• Problem to solve: Take the data below and filter it for lines containing the word "your"; show each line found.

• Rendered images with source text:

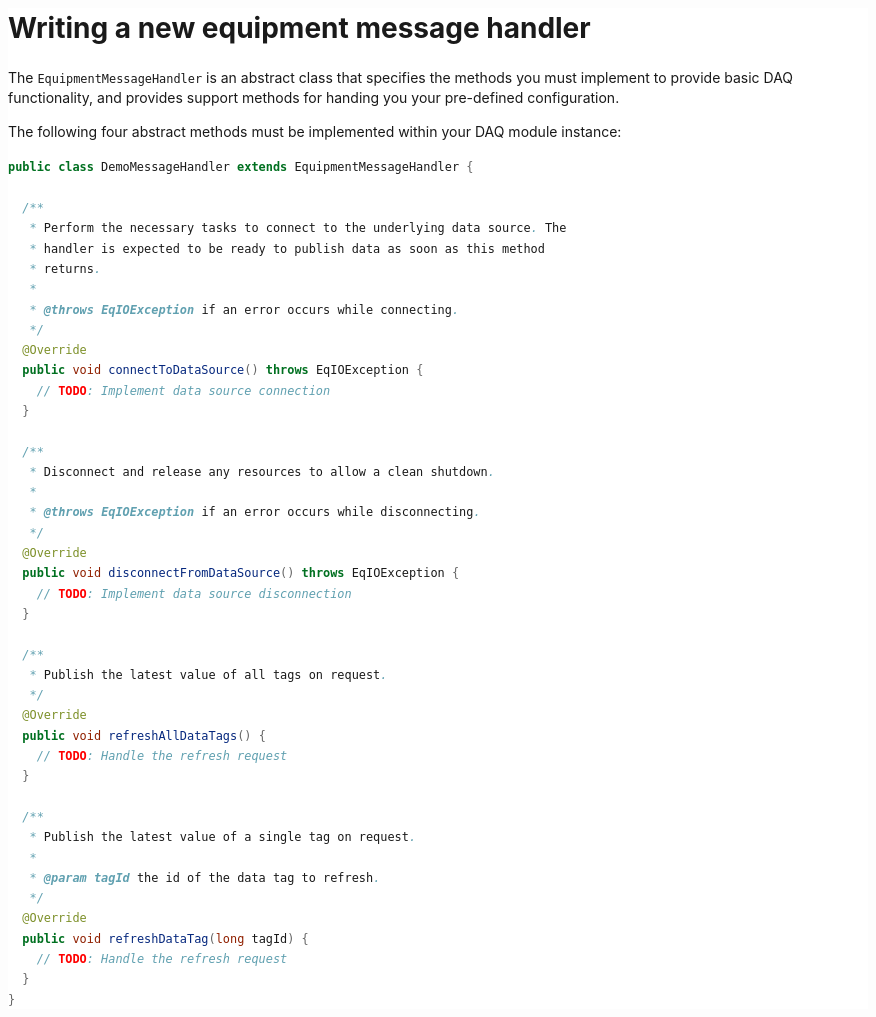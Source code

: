 # Writing a new equipment message handler

The `EquipmentMessageHandler` is an abstract class that specifies the methods you must implement to provide basic DAQ
functionality, and provides support methods for handing you your pre-defined configuration.

The following four abstract methods must be implemented within your DAQ module instance:

```java
public class DemoMessageHandler extends EquipmentMessageHandler {

  /**
   * Perform the necessary tasks to connect to the underlying data source. The
   * handler is expected to be ready to publish data as soon as this method
   * returns.
   *
   * @throws EqIOException if an error occurs while connecting.
   */
  @Override
  public void connectToDataSource() throws EqIOException {
    // TODO: Implement data source connection
  }

  /**
   * Disconnect and release any resources to allow a clean shutdown.
   *
   * @throws EqIOException if an error occurs while disconnecting.
   */
  @Override
  public void disconnectFromDataSource() throws EqIOException {
    // TODO: Implement data source disconnection
  }

  /**
   * Publish the latest value of all tags on request.
   */
  @Override
  public void refreshAllDataTags() {
    // TODO: Handle the refresh request
  }

  /**
   * Publish the latest value of a single tag on request.
   *
   * @param tagId the id of the data tag to refresh.
   */
  @Override
  public void refreshDataTag(long tagId) {
    // TODO: Handle the refresh request
  }
}
```
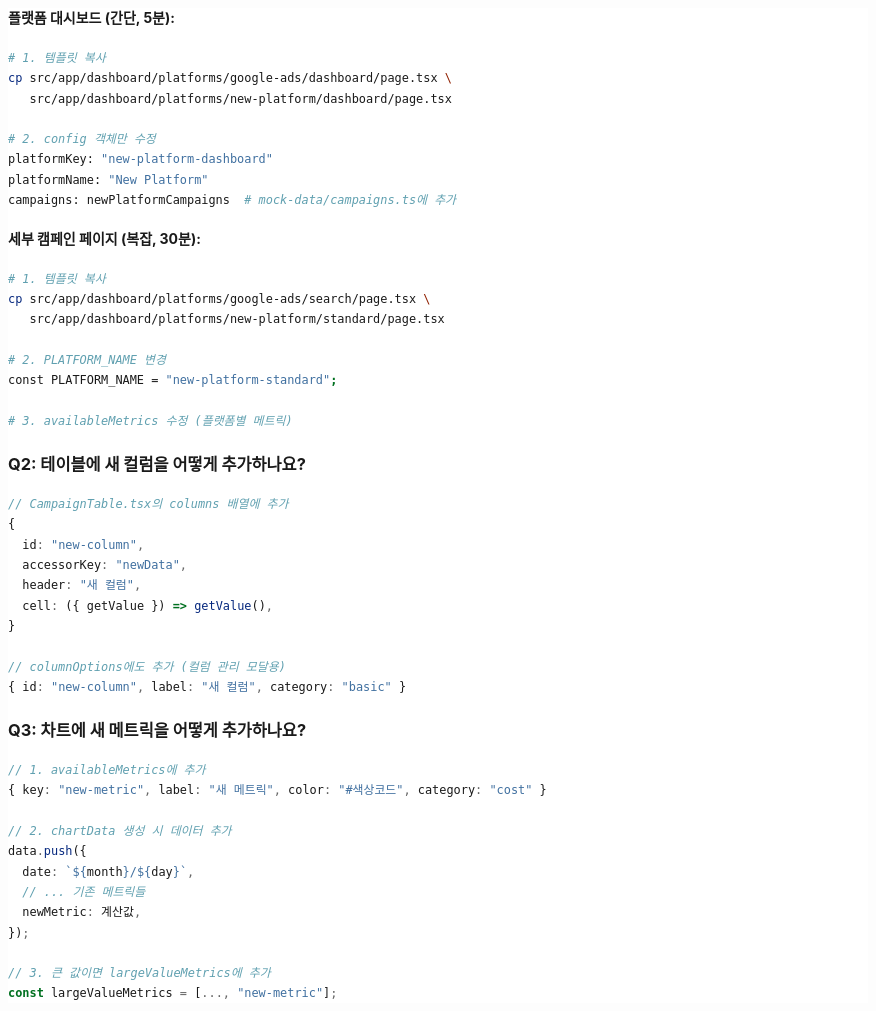 #### 플랫폼 대시보드 (간단, 5분):
```bash
# 1. 템플릿 복사
cp src/app/dashboard/platforms/google-ads/dashboard/page.tsx \
   src/app/dashboard/platforms/new-platform/dashboard/page.tsx

# 2. config 객체만 수정
platformKey: "new-platform-dashboard"
platformName: "New Platform"
campaigns: newPlatformCampaigns  # mock-data/campaigns.ts에 추가
```

#### 세부 캠페인 페이지 (복잡, 30분):
```bash
# 1. 템플릿 복사
cp src/app/dashboard/platforms/google-ads/search/page.tsx \
   src/app/dashboard/platforms/new-platform/standard/page.tsx

# 2. PLATFORM_NAME 변경
const PLATFORM_NAME = "new-platform-standard";

# 3. availableMetrics 수정 (플랫폼별 메트릭)
```

### Q2: 테이블에 새 컬럼을 어떻게 추가하나요?

```typescript
// CampaignTable.tsx의 columns 배열에 추가
{
  id: "new-column",
  accessorKey: "newData",
  header: "새 컬럼",
  cell: ({ getValue }) => getValue(),
}

// columnOptions에도 추가 (컬럼 관리 모달용)
{ id: "new-column", label: "새 컬럼", category: "basic" }
```

### Q3: 차트에 새 메트릭을 어떻게 추가하나요?

```typescript
// 1. availableMetrics에 추가
{ key: "new-metric", label: "새 메트릭", color: "#색상코드", category: "cost" }

// 2. chartData 생성 시 데이터 추가
data.push({
  date: `${month}/${day}`,
  // ... 기존 메트릭들
  newMetric: 계산값,
});

// 3. 큰 값이면 largeValueMetrics에 추가
const largeValueMetrics = [..., "new-metric"];
```
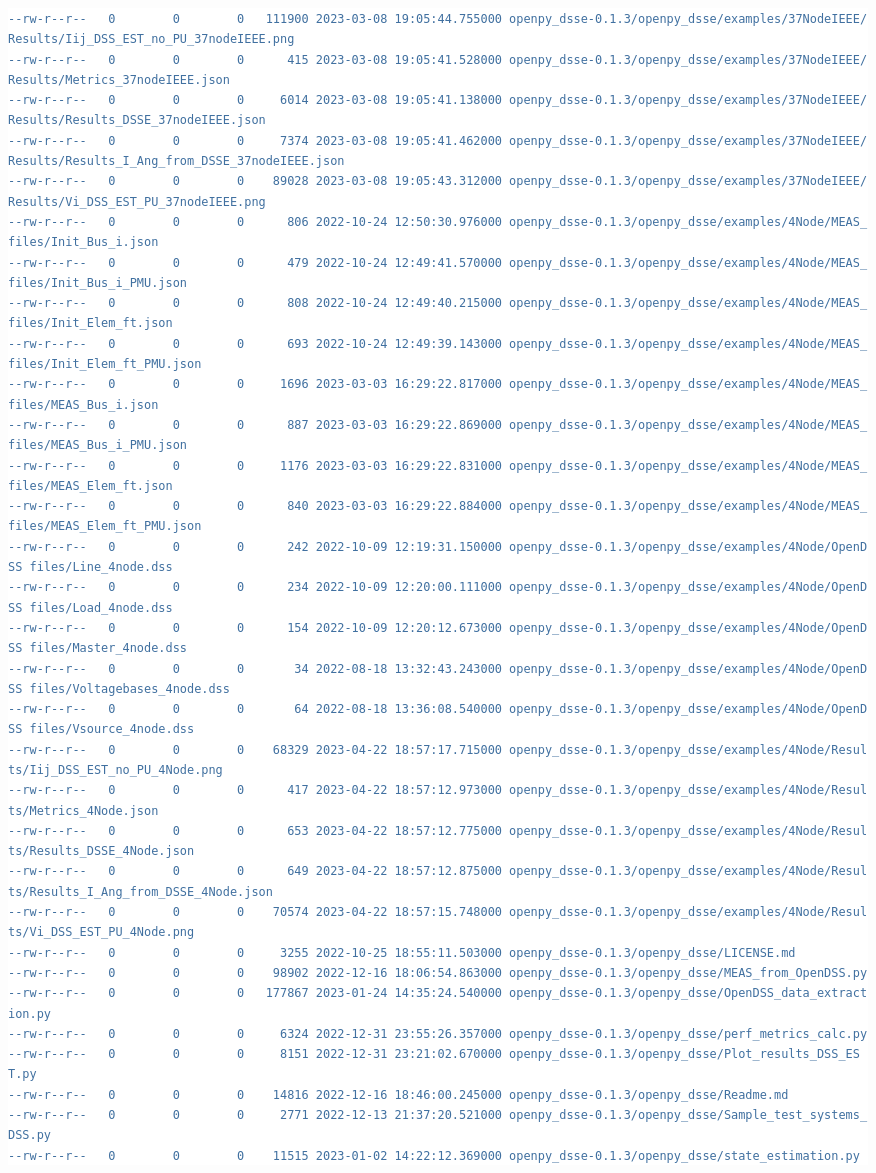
 ```diff
--rw-r--r--   0        0        0   111900 2023-03-08 19:05:44.755000 openpy_dsse-0.1.3/openpy_dsse/examples/37NodeIEEE/Results/Iij_DSS_EST_no_PU_37nodeIEEE.png
--rw-r--r--   0        0        0      415 2023-03-08 19:05:41.528000 openpy_dsse-0.1.3/openpy_dsse/examples/37NodeIEEE/Results/Metrics_37nodeIEEE.json
--rw-r--r--   0        0        0     6014 2023-03-08 19:05:41.138000 openpy_dsse-0.1.3/openpy_dsse/examples/37NodeIEEE/Results/Results_DSSE_37nodeIEEE.json
--rw-r--r--   0        0        0     7374 2023-03-08 19:05:41.462000 openpy_dsse-0.1.3/openpy_dsse/examples/37NodeIEEE/Results/Results_I_Ang_from_DSSE_37nodeIEEE.json
--rw-r--r--   0        0        0    89028 2023-03-08 19:05:43.312000 openpy_dsse-0.1.3/openpy_dsse/examples/37NodeIEEE/Results/Vi_DSS_EST_PU_37nodeIEEE.png
--rw-r--r--   0        0        0      806 2022-10-24 12:50:30.976000 openpy_dsse-0.1.3/openpy_dsse/examples/4Node/MEAS_files/Init_Bus_i.json
--rw-r--r--   0        0        0      479 2022-10-24 12:49:41.570000 openpy_dsse-0.1.3/openpy_dsse/examples/4Node/MEAS_files/Init_Bus_i_PMU.json
--rw-r--r--   0        0        0      808 2022-10-24 12:49:40.215000 openpy_dsse-0.1.3/openpy_dsse/examples/4Node/MEAS_files/Init_Elem_ft.json
--rw-r--r--   0        0        0      693 2022-10-24 12:49:39.143000 openpy_dsse-0.1.3/openpy_dsse/examples/4Node/MEAS_files/Init_Elem_ft_PMU.json
--rw-r--r--   0        0        0     1696 2023-03-03 16:29:22.817000 openpy_dsse-0.1.3/openpy_dsse/examples/4Node/MEAS_files/MEAS_Bus_i.json
--rw-r--r--   0        0        0      887 2023-03-03 16:29:22.869000 openpy_dsse-0.1.3/openpy_dsse/examples/4Node/MEAS_files/MEAS_Bus_i_PMU.json
--rw-r--r--   0        0        0     1176 2023-03-03 16:29:22.831000 openpy_dsse-0.1.3/openpy_dsse/examples/4Node/MEAS_files/MEAS_Elem_ft.json
--rw-r--r--   0        0        0      840 2023-03-03 16:29:22.884000 openpy_dsse-0.1.3/openpy_dsse/examples/4Node/MEAS_files/MEAS_Elem_ft_PMU.json
--rw-r--r--   0        0        0      242 2022-10-09 12:19:31.150000 openpy_dsse-0.1.3/openpy_dsse/examples/4Node/OpenDSS files/Line_4node.dss
--rw-r--r--   0        0        0      234 2022-10-09 12:20:00.111000 openpy_dsse-0.1.3/openpy_dsse/examples/4Node/OpenDSS files/Load_4node.dss
--rw-r--r--   0        0        0      154 2022-10-09 12:20:12.673000 openpy_dsse-0.1.3/openpy_dsse/examples/4Node/OpenDSS files/Master_4node.dss
--rw-r--r--   0        0        0       34 2022-08-18 13:32:43.243000 openpy_dsse-0.1.3/openpy_dsse/examples/4Node/OpenDSS files/Voltagebases_4node.dss
--rw-r--r--   0        0        0       64 2022-08-18 13:36:08.540000 openpy_dsse-0.1.3/openpy_dsse/examples/4Node/OpenDSS files/Vsource_4node.dss
--rw-r--r--   0        0        0    68329 2023-04-22 18:57:17.715000 openpy_dsse-0.1.3/openpy_dsse/examples/4Node/Results/Iij_DSS_EST_no_PU_4Node.png
--rw-r--r--   0        0        0      417 2023-04-22 18:57:12.973000 openpy_dsse-0.1.3/openpy_dsse/examples/4Node/Results/Metrics_4Node.json
--rw-r--r--   0        0        0      653 2023-04-22 18:57:12.775000 openpy_dsse-0.1.3/openpy_dsse/examples/4Node/Results/Results_DSSE_4Node.json
--rw-r--r--   0        0        0      649 2023-04-22 18:57:12.875000 openpy_dsse-0.1.3/openpy_dsse/examples/4Node/Results/Results_I_Ang_from_DSSE_4Node.json
--rw-r--r--   0        0        0    70574 2023-04-22 18:57:15.748000 openpy_dsse-0.1.3/openpy_dsse/examples/4Node/Results/Vi_DSS_EST_PU_4Node.png
--rw-r--r--   0        0        0     3255 2022-10-25 18:55:11.503000 openpy_dsse-0.1.3/openpy_dsse/LICENSE.md
--rw-r--r--   0        0        0    98902 2022-12-16 18:06:54.863000 openpy_dsse-0.1.3/openpy_dsse/MEAS_from_OpenDSS.py
--rw-r--r--   0        0        0   177867 2023-01-24 14:35:24.540000 openpy_dsse-0.1.3/openpy_dsse/OpenDSS_data_extraction.py
--rw-r--r--   0        0        0     6324 2022-12-31 23:55:26.357000 openpy_dsse-0.1.3/openpy_dsse/perf_metrics_calc.py
--rw-r--r--   0        0        0     8151 2022-12-31 23:21:02.670000 openpy_dsse-0.1.3/openpy_dsse/Plot_results_DSS_EST.py
--rw-r--r--   0        0        0    14816 2022-12-16 18:46:00.245000 openpy_dsse-0.1.3/openpy_dsse/Readme.md
--rw-r--r--   0        0        0     2771 2022-12-13 21:37:20.521000 openpy_dsse-0.1.3/openpy_dsse/Sample_test_systems_DSS.py
--rw-r--r--   0        0        0    11515 2023-01-02 14:22:12.369000 openpy_dsse-0.1.3/openpy_dsse/state_estimation.py
```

• Exercise answer:
functionality, and provides support methods for handing you your pre-defined configuration.
The following four abstract methods must be implemented within your DAQ module instance:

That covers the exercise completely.